What is required: Before you reproduce the entries that follow, strip out any image they contain and keep the rest exact.

Source information:

BEGIN

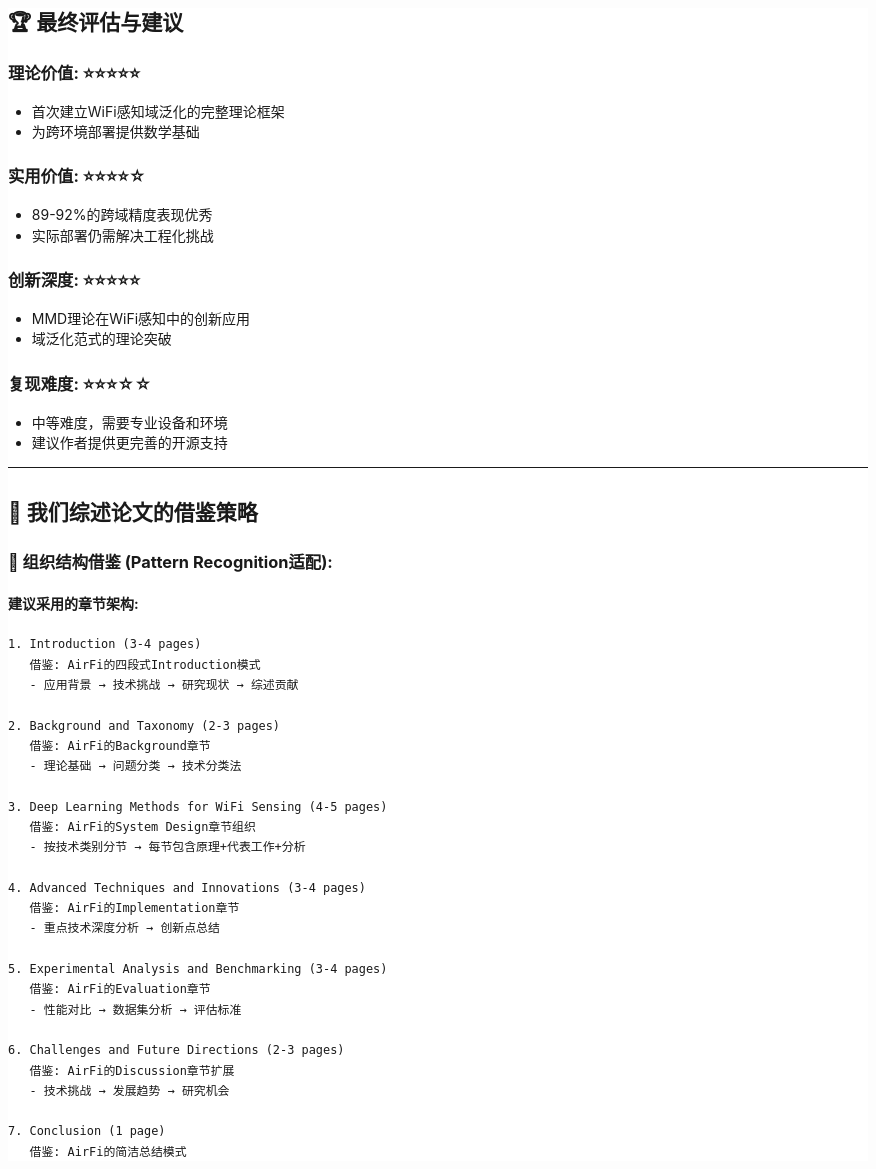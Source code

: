 
## 🏆 **最终评估与建议**

### **理论价值: ⭐⭐⭐⭐⭐**
- 首次建立WiFi感知域泛化的完整理论框架
- 为跨环境部署提供数学基础

### **实用价值: ⭐⭐⭐⭐☆**
- 89-92%的跨域精度表现优秀
- 实际部署仍需解决工程化挑战

### **创新深度: ⭐⭐⭐⭐⭐**
- MMD理论在WiFi感知中的创新应用
- 域泛化范式的理论突破

### **复现难度: ⭐⭐⭐☆☆**
- 中等难度，需要专业设备和环境
- 建议作者提供更完善的开源支持

---

## 📝 **我们综述论文的借鉴策略**

### **🎯 组织结构借鉴 (Pattern Recognition适配):**

#### **建议采用的章节架构:**
```
1. Introduction (3-4 pages)
   借鉴: AirFi的四段式Introduction模式
   - 应用背景 → 技术挑战 → 研究现状 → 综述贡献

2. Background and Taxonomy (2-3 pages)
   借鉴: AirFi的Background章节
   - 理论基础 → 问题分类 → 技术分类法

3. Deep Learning Methods for WiFi Sensing (4-5 pages)
   借鉴: AirFi的System Design章节组织
   - 按技术类别分节 → 每节包含原理+代表工作+分析

4. Advanced Techniques and Innovations (3-4 pages)
   借鉴: AirFi的Implementation章节
   - 重点技术深度分析 → 创新点总结

5. Experimental Analysis and Benchmarking (3-4 pages)
   借鉴: AirFi的Evaluation章节
   - 性能对比 → 数据集分析 → 评估标准

6. Challenges and Future Directions (2-3 pages)
   借鉴: AirFi的Discussion章节扩展
   - 技术挑战 → 发展趋势 → 研究机会

7. Conclusion (1 page)
   借鉴: AirFi的简洁总结模式
```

END

Result:
Source code

: 
## 🏆 **最终评估与建议**

### **理论价值: ⭐⭐⭐⭐⭐**
- 首次建立WiFi感知域泛化的完整理论框架
- 为跨环境部署提供数学基础

### **实用价值: ⭐⭐⭐⭐☆**
- 89-92%的跨域精度表现优秀
- 实际部署仍需解决工程化挑战

### **创新深度: ⭐⭐⭐⭐⭐**
- MMD理论在WiFi感知中的创新应用
- 域泛化范式的理论突破

### **复现难度: ⭐⭐⭐☆☆**
- 中等难度，需要专业设备和环境
- 建议作者提供更完善的开源支持

---

## 📝 **我们综述论文的借鉴策略**

### **🎯 组织结构借鉴 (Pattern Recognition适配):**

#### **建议采用的章节架构:**
```
1. Introduction (3-4 pages)
   借鉴: AirFi的四段式Introduction模式
   - 应用背景 → 技术挑战 → 研究现状 → 综述贡献

2. Background and Taxonomy (2-3 pages)
   借鉴: AirFi的Background章节
   - 理论基础 → 问题分类 → 技术分类法

3. Deep Learning Methods for WiFi Sensing (4-5 pages)
   借鉴: AirFi的System Design章节组织
   - 按技术类别分节 → 每节包含原理+代表工作+分析

4. Advanced Techniques and Innovations (3-4 pages)
   借鉴: AirFi的Implementation章节
   - 重点技术深度分析 → 创新点总结

5. Experimental Analysis and Benchmarking (3-4 pages)
   借鉴: AirFi的Evaluation章节
   - 性能对比 → 数据集分析 → 评估标准

6. Challenges and Future Directions (2-3 pages)
   借鉴: AirFi的Discussion章节扩展
   - 技术挑战 → 发展趋势 → 研究机会

7. Conclusion (1 page)
   借鉴: AirFi的简洁总结模式
```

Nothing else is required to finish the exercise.